Features in SparseOperationKit
Model-Parallelism GPU Embedding Layer
SOK provides GPU embedding layers that take advantage of model-parallelism. No further data transformation from model-parallelism to data-parallism is required.
SOK implements several different GPU embedding layers. The layers use different algorithms to provide maximum performance in different application scenarios. SOK supports single machine and multi-machine cluster deployment.
Sparse Embedding Layer
The sparse embedding layer is equivalent to tf.nn.embedding_lookup_sparse
, except the sparse embedding layers in SOK operates in a MP manner.
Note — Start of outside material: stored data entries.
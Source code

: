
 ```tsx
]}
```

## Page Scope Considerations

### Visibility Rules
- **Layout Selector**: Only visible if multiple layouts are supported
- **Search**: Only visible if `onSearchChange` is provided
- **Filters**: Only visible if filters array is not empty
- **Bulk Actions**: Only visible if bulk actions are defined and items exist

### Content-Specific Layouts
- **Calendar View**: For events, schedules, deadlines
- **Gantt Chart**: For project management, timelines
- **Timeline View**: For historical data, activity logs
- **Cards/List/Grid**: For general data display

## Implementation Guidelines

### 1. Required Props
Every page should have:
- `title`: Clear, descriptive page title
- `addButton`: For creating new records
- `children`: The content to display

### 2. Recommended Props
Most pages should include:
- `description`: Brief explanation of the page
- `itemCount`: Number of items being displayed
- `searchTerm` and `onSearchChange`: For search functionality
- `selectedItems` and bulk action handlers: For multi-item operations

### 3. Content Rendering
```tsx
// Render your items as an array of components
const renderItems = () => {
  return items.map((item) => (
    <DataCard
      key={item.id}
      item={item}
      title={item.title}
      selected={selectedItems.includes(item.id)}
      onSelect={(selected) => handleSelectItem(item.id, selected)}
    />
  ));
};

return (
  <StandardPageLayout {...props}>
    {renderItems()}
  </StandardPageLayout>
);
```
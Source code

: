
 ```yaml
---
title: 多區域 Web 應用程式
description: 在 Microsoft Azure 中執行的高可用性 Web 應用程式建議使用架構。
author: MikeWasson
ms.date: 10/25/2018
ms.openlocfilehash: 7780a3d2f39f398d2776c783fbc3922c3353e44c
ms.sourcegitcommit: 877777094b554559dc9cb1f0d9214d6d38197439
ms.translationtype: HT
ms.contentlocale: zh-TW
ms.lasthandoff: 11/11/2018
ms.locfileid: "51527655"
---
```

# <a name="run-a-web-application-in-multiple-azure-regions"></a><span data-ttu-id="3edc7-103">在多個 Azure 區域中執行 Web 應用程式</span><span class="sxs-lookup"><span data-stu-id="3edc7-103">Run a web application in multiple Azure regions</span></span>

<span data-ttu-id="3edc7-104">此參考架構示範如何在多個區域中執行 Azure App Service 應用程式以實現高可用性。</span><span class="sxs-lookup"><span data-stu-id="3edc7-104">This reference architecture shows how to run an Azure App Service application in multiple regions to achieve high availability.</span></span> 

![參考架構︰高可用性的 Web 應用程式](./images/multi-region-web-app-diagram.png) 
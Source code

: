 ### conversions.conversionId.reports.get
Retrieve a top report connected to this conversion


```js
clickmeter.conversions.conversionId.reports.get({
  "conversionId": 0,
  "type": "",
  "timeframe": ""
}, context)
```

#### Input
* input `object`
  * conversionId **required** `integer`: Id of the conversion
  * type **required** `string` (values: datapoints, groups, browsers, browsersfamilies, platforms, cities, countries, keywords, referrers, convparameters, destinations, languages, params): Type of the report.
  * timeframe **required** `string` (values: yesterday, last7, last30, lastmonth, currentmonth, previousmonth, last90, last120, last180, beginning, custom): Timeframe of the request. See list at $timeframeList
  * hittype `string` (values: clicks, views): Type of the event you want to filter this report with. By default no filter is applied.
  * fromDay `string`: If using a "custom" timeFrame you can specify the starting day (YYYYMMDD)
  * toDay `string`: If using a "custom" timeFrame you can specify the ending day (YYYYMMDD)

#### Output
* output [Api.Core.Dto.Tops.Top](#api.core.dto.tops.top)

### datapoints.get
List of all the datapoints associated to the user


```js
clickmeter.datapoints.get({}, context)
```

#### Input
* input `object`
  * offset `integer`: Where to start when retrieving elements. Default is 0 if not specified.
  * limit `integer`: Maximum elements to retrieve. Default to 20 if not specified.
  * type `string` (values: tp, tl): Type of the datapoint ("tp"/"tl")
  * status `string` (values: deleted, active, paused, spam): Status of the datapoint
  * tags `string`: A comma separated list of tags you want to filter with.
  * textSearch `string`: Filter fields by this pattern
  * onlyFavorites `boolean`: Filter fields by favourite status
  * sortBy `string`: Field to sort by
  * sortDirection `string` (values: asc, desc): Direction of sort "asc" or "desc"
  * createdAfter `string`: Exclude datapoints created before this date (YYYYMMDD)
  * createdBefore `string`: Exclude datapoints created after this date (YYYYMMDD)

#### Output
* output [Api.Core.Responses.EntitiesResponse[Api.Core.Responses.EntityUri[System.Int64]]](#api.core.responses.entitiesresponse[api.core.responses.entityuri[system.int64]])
The sparse embedding layer supports the Mean
and Sum
combiners.
Distributed Sparse Embedding
The distributed sparse embedding scatters keys across GPUSs by computing gpu_id = key % number_of_gpus
. For example, if there are 8 GPUs, then key=1000
will be deployed to GPU-0, key=1001
will be deployed to GPU-1. The following picture depicts its forward propagation process.
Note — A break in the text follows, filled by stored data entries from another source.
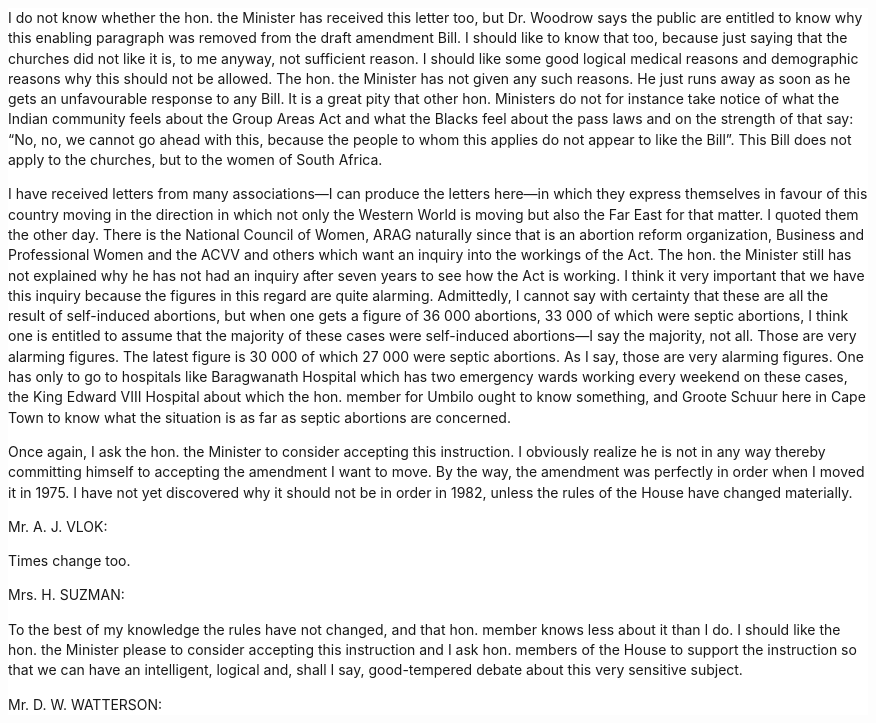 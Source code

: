 <p>I do not know whether the hon. the Minister has received this letter too, but Dr. Woodrow says the public are entitled to know why this enabling paragraph was removed from the draft amendment Bill. I should like to know that too, because just saying that the churches did not like it is, to me anyway, not sufficient reason. I should like some good logical medical reasons and demographic reasons why this should not be allowed. The hon. the Minister has not given any such reasons. He just runs away as soon as he gets an unfavourable response to any Bill. It is a great pity that other hon. Ministers do not for instance take notice of what the Indian community feels about the Group Areas Act and what the Blacks feel about the pass laws and on the strength of that say: &#x201C;No, no, we cannot go ahead with this, because the people to whom this applies do not appear to like the Bill&#x201D;. This Bill does not apply to the churches, but to the women of South Africa.</p>

<p>I have received letters from many associations&#x2014;I can produce the letters here&#x2014;in which they express themselves in favour of this country moving in the direction in which not only the Western World is moving but also the Far East for that matter. I quoted them the other day. There is the National Council of Women, ARAG naturally since that is an abortion reform organization, Business and Professional Women and the ACVV and others which want an inquiry into the workings of the Act. The hon. the Minister still has not explained why he has not had an inquiry after seven years to see how the Act is working. I think it very important that we have this inquiry because the figures in this regard are quite alarming. Admittedly, I cannot say with certainty that these are all the result of self-induced abortions, but when one gets a figure of 36 000 abortions, 33 000 of which were septic abortions, I think one is entitled to assume that the majority of these cases were self-induced abortions&#x2014;I say the majority, not all. Those are very alarming figures. The latest figure is 30 000 of which 27 000 were septic abortions. As I say, those are very alarming figures. One has only to go to hospitals like Baragwanath Hospital which has two emergency wards working every weekend on these cases, the King Edward VIII Hospital about which the hon. member for Umbilo ought to know something, and Groote Schuur here in Cape Town to know what the situation is as far as septic abortions are concerned.</p>

<p>Once again, I ask the hon. the Minister to consider accepting this instruction. I obviously realize he is not in any way thereby committing himself to accepting the amendment I want to move. By the way, the amendment was perfectly in order when I moved it in 1975. I have not yet discovered why it should not be in order in 1982, unless the rules of the House have changed materially.</p>

</speech>

<speech by="#vlok">

<from>Mr. <person refersTo="hansard_za">A. J. VLOK</person>:</from>

<p>Times change too.</p>

</speech>

<speech by="#suzman">

<from>Mrs. <person refersTo="hansard_za">H. SUZMAN</person>:</from>

<p>To the best of my knowledge the rules have not changed, and that hon. member knows less about it than I do. I should like the hon. the Minister please to consider accepting this instruction and I ask hon. members of the House to support the instruction so that we can have an intelligent, logical and, shall I say, good-tempered debate about this very sensitive subject.</p>

</speech>

<speech by="#watterson">

<from>Mr. <person refersTo="hansard_za">D. W. WATTERSON</person>:</from>
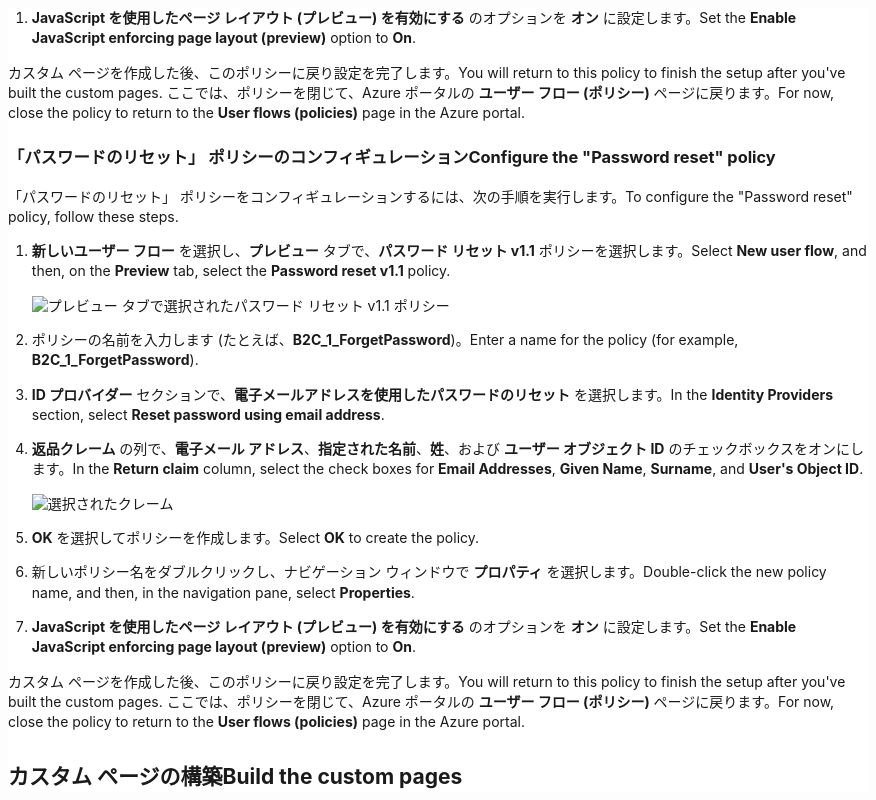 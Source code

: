 1. <span data-ttu-id="c71b4-144">**JavaScript を使用したページ レイアウト (プレビュー) を有効にする** のオプションを **オン** に設定します。</span><span class="sxs-lookup"><span data-stu-id="c71b4-144">Set the **Enable JavaScript enforcing page layout (preview)** option to **On**.</span></span>

<span data-ttu-id="c71b4-145">カスタム ページを作成した後、このポリシーに戻り設定を完了します。</span><span class="sxs-lookup"><span data-stu-id="c71b4-145">You will return to this policy to finish the setup after you've built the custom pages.</span></span> <span data-ttu-id="c71b4-146">ここでは、ポリシーを閉じて、Azure ポータルの **ユーザー フロー (ポリシー)** ページに戻ります。</span><span class="sxs-lookup"><span data-stu-id="c71b4-146">For now, close the policy to return to the **User flows (policies)** page in the Azure portal.</span></span>

### <a name="configure-the-password-reset-policy"></a><span data-ttu-id="c71b4-147">「パスワードのリセット」 ポリシーのコンフィギュレーション</span><span class="sxs-lookup"><span data-stu-id="c71b4-147">Configure the "Password reset" policy</span></span>

<span data-ttu-id="c71b4-148">「パスワードのリセット」 ポリシーをコンフィギュレーションするには、次の手順を実行します。</span><span class="sxs-lookup"><span data-stu-id="c71b4-148">To configure the "Password reset" policy, follow these steps.</span></span>

1. <span data-ttu-id="c71b4-149">**新しいユーザー フロー** を選択し、**プレビュー** タブで、**パスワード リセット v1.1** ポリシーを選択します。</span><span class="sxs-lookup"><span data-stu-id="c71b4-149">Select **New user flow**, and then, on the **Preview** tab, select the **Password reset v1.1** policy.</span></span>

    ![プレビュー タブで選択されたパスワード リセット v1.1 ポリシー](./media/B2C_ForgetPassword_Menu.png)

1. <span data-ttu-id="c71b4-151">ポリシーの名前を入力します (たとえば、**B2C\_1\_ForgetPassword**)。</span><span class="sxs-lookup"><span data-stu-id="c71b4-151">Enter a name for the policy (for example, **B2C\_1\_ForgetPassword**).</span></span>
1. <span data-ttu-id="c71b4-152">**ID プロバイダー** セクションで、**電子メールアドレスを使用したパスワードのリセット** を選択します。</span><span class="sxs-lookup"><span data-stu-id="c71b4-152">In the **Identity Providers** section, select **Reset password using email address**.</span></span>
1. <span data-ttu-id="c71b4-153">**返品クレーム** の列で、**電子メール アドレス**、**指定された名前**、**姓**、および **ユーザー オブジェクト ID** のチェックボックスをオンにします。</span><span class="sxs-lookup"><span data-stu-id="c71b4-153">In the **Return claim** column, select the check boxes for **Email Addresses**, **Given Name**, **Surname**, and **User's Object ID**.</span></span>

    ![選択されたクレーム](./media/B2C_ForgetPassword_Attributes.png)

1. <span data-ttu-id="c71b4-155">**OK** を選択してポリシーを作成します。</span><span class="sxs-lookup"><span data-stu-id="c71b4-155">Select **OK** to create the policy.</span></span>
1. <span data-ttu-id="c71b4-156">新しいポリシー名をダブルクリックし、ナビゲーション ウィンドウで **プロパティ** を選択します。</span><span class="sxs-lookup"><span data-stu-id="c71b4-156">Double-click the new policy name, and then, in the navigation pane, select **Properties**.</span></span>
1. <span data-ttu-id="c71b4-157">**JavaScript を使用したページ レイアウト (プレビュー) を有効にする** のオプションを **オン** に設定します。</span><span class="sxs-lookup"><span data-stu-id="c71b4-157">Set the **Enable JavaScript enforcing page layout (preview)** option to **On**.</span></span>

<span data-ttu-id="c71b4-158">カスタム ページを作成した後、このポリシーに戻り設定を完了します。</span><span class="sxs-lookup"><span data-stu-id="c71b4-158">You will return to this policy to finish the setup after you've built the custom pages.</span></span> <span data-ttu-id="c71b4-159">ここでは、ポリシーを閉じて、Azure ポータルの **ユーザー フロー (ポリシー)** ページに戻ります。</span><span class="sxs-lookup"><span data-stu-id="c71b4-159">For now, close the policy to return to the **User flows (policies)** page in the Azure portal.</span></span>

## <a name="build-the-custom-pages"></a><span data-ttu-id="c71b4-160">カスタム ページの構築</span><span class="sxs-lookup"><span data-stu-id="c71b4-160">Build the custom pages</span></span>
To reduce the overhead when looking up multiple embedding tables with identical embedding vector sizes, the distributed sparse embedding combines them as one huge embedding table. Each sub-embedding-table is called slot, which is also known as feature-field. To avoid ambiguity, the input keys for across embedding tables should be represented using a unified encoding.
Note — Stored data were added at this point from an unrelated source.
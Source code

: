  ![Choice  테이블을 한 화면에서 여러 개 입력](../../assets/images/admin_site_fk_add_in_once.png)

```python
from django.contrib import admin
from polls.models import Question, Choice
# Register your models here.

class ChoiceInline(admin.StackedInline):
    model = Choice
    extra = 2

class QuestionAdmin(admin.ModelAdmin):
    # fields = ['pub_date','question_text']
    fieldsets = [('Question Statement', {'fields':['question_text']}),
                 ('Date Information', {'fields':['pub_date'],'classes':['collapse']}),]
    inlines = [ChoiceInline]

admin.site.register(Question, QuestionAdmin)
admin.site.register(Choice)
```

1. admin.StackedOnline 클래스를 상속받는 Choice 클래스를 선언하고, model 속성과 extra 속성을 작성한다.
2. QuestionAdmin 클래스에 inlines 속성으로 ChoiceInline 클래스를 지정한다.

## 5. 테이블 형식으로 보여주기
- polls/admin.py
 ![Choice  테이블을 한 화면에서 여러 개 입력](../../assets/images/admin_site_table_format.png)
When conducting reduction of embedding vectors intra slots (feature-fields), SOK will use the collective operation Reduce-Scatter
. All-Gather
is used for the accumulation of gradient during backward propagation.
Dense Embedding Layer
SOK’s dense embedding layer is equivalent to tf.nn.embedding_lookup
, except that it works in a MP manner.
All2All Dense Embedding
The all-2-all dense embedding will distribute each key based on gpu_id = key % gpu_num
. For example, if there are 8 GPUs, then key=1000
will be deployed to GPU-0, key=1001
will be deployed to GPU-1. The following picture illustrates the forward propagation process.
To reduce the overhead when looking up multiple embedding tables with identical embedding vector sizes, the all-2-all dense embedding combines them as one huge embedding table. Each sub-embedding-table is called slot, which is also known as feature-field. To avoid ambiguity, the input keys for across embedding tables should be represented using a unified encoding.
During forward propagation, an All2All
communication primitive is first used to exchange keys among all GPUs. Then, another All2All
is used to exchange embedding vectors among all GPUs. During backward propagation, All2All
is used to exchange top gradients among all GPUs.